* _PROBLEM_
All records need to be reproduced exactly. Keep every word as it is.

Saved entries:
..........

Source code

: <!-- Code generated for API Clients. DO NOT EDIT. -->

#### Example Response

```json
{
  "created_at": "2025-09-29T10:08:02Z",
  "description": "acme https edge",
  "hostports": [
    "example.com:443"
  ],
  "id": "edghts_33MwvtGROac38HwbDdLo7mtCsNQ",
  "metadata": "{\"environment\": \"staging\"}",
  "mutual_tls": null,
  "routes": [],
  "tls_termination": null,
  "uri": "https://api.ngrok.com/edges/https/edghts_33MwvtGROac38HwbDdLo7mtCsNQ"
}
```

..........

* _TASK RESULT_
Source code

: <!-- Code generated for API Clients. DO NOT EDIT. -->

#### Example Response

```json
{
  "created_at": "2025-09-29T10:08:02Z",
  "description": "acme https edge",
  "hostports": [
    "example.com:443"
  ],
  "id": "edghts_33MwvtGROac38HwbDdLo7mtCsNQ",
  "metadata": "{\"environment\": \"staging\"}",
  "mutual_tls": null,
  "routes": [],
  "tls_termination": null,
  "uri": "https://api.ngrok.com/edges/https/edghts_33MwvtGROac38HwbDdLo7mtCsNQ"
}
```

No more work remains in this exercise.